Non-differentiability implies non-Lipschitz continuity

Question

In a simple one-dimensional framework, it is known that the differentiability of a function (with bounded derivative) on an interval implies its Lipschitz continuity on that interval. However, non-differentiability does not implies non-Lipschitz continuity as shown by the function $f:x\to |x|$. Still, there are functions that are not differentiable at a point and this argument is used to say that this same function is not Lipschitz-continuous at that point as, for example, $f:x\to \sqrt{x}$ at $x=0$ (we say that the slope of the function at that point is "vertical"). So my question is: is there a theorem telling us that for some functions (to be characterized), their non-differentiability implies their non-Lipschitz continuity?

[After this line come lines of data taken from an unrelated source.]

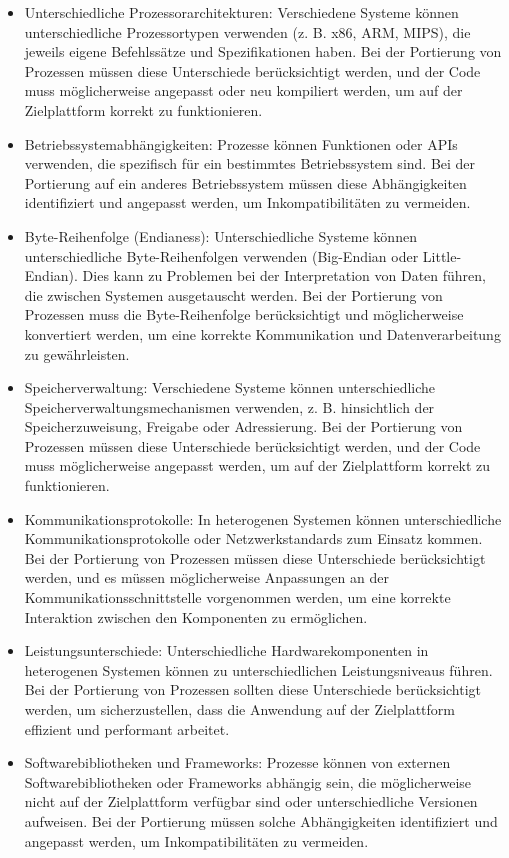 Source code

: \begin{itemize}
\item Unterschiedliche Prozessorarchitekturen: Verschiedene Systeme können unterschiedliche Prozessortypen verwenden (z. B. x86, ARM, MIPS), die jeweils eigene Befehlssätze und Spezifikationen haben. Bei der Portierung von Prozessen müssen diese Unterschiede berücksichtigt werden, und der Code muss möglicherweise angepasst oder neu kompiliert werden, um auf der Zielplattform korrekt zu funktionieren.
\item Betriebssystemabhängigkeiten: Prozesse können Funktionen oder APIs verwenden, die spezifisch für ein bestimmtes Betriebssystem sind. Bei der Portierung auf ein anderes Betriebssystem müssen diese Abhängigkeiten identifiziert und angepasst werden, um Inkompatibilitäten zu vermeiden.
\item Byte-Reihenfolge (Endianess): Unterschiedliche Systeme können unterschiedliche Byte-Reihenfolgen verwenden (Big-Endian oder Little-Endian). Dies kann zu Problemen bei der Interpretation von Daten führen, die zwischen Systemen ausgetauscht werden. Bei der Portierung von Prozessen muss die Byte-Reihenfolge berücksichtigt und möglicherweise konvertiert werden, um eine korrekte Kommunikation und Datenverarbeitung zu gewährleisten.
\item Speicherverwaltung: Verschiedene Systeme können unterschiedliche Speicherverwaltungsmechanismen verwenden, z. B. hinsichtlich der Speicherzuweisung, Freigabe oder Adressierung. Bei der Portierung von Prozessen müssen diese Unterschiede berücksichtigt werden, und der Code muss möglicherweise angepasst werden, um auf der Zielplattform korrekt zu funktionieren.
\item Kommunikationsprotokolle: In heterogenen Systemen können unterschiedliche Kommunikationsprotokolle oder Netzwerkstandards zum Einsatz kommen. Bei der Portierung von Prozessen müssen diese Unterschiede berücksichtigt werden, und es müssen möglicherweise Anpassungen an der Kommunikationsschnittstelle vorgenommen werden, um eine korrekte Interaktion zwischen den Komponenten zu ermöglichen.
\item Leistungsunterschiede: Unterschiedliche Hardwarekomponenten in heterogenen Systemen können zu unterschiedlichen Leistungsniveaus führen. Bei der Portierung von Prozessen sollten diese Unterschiede berücksichtigt werden, um sicherzustellen, dass die Anwendung auf der Zielplattform effizient und performant arbeitet.
\item Softwarebibliotheken und Frameworks: Prozesse können von externen Softwarebibliotheken oder Frameworks abhängig sein, die möglicherweise nicht auf der Zielplattform verfügbar sind oder unterschiedliche Versionen aufweisen. Bei der Portierung müssen solche Abhängigkeiten identifiziert und angepasst werden, um Inkompatibilitäten zu vermeiden.
\end{itemize}
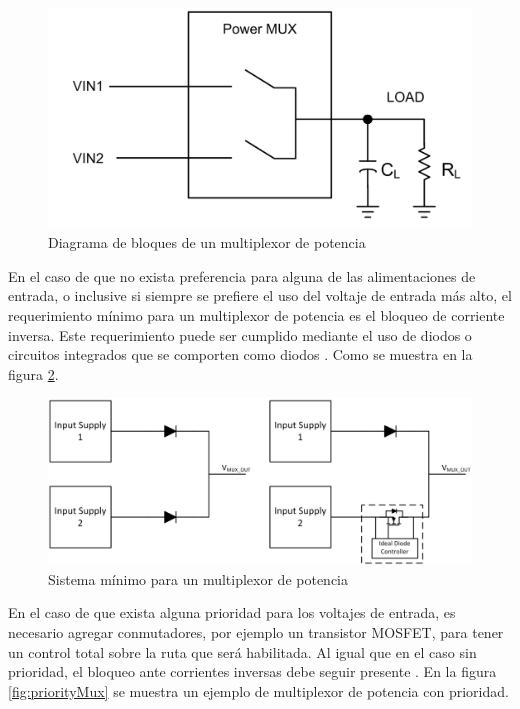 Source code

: \begin{figure}[H]
    \centering
    \includegraphics[scale=.35]{imagenes/powerMux.png}
    \caption{Diagrama de bloques de un multiplexor de potencia \cite{triano_basics_2020}}
    \label{fig:powerMux}
\end{figure}


En el caso de que no exista preferencia para alguna de las alimentaciones de entrada, o inclusive
si siempre se prefiere el uso del voltaje de entrada más alto, el requerimiento mínimo para un multiplexor
de potencia es el bloqueo de corriente inversa. Este requerimiento puede ser cumplido mediante el uso de 
diodos o circuitos integrados que se comporten como diodos \cite{triano_basics_2020}.  Como se muestra en la figura \ref{fig:muxDiode}.

\begin{figure}[H]
    \centering
    \includegraphics[scale=.35]{imagenes/minimumMux.png}
    \caption{Sistema mínimo para un multiplexor de potencia \cite{triano_basics_2020}}
    \label{fig:muxDiode}
\end{figure}

En el caso de que exista alguna prioridad para los voltajes de entrada, es necesario agregar conmutadores,
por ejemplo un transistor MOSFET, para tener un control total sobre la ruta que será habilitada. Al igual que
en el caso sin prioridad, el bloqueo ante corrientes inversas debe seguir presente \cite{triano_basics_2020}. En la figura \ref{fig:priorityMux} se muestra un ejemplo de multiplexor de potencia con prioridad.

Or is this result obvious from the definition of Lipschitz continuity?

Answer 1

The following is a consequence of MVT :

If $f$ is differentiable and if $f'$ is bounded $\implies f$ is Lipschitz.

But, $f$ is Lipschitz $ \implies$ $f$ is differentiable does not hold and a counterexample for this you've already given.

Coming to your main question: When can we say "non-differentiability $\implies$ non-Lipschitz continuity"?

Intuitively speaking, if $f$ is not differentiable then either $f$ is not smooth(in the sense that it has some sharp peaks) or $f$ has infinite slope at some point. In the latter case $f$ cannot be Lipschitz, whereas in the former case if the slope of the function is finite at each point of the domain the it must be Lipschitz.

This isn't an answer to your question, but it helps build some intuition towards the problem.

Answer 2

It is worthwhile pointing out Rademacher's theorem, which states that a Lipschitz function is differentiable almost everywhere. Also, and much more trivially, the derivative will be bounded.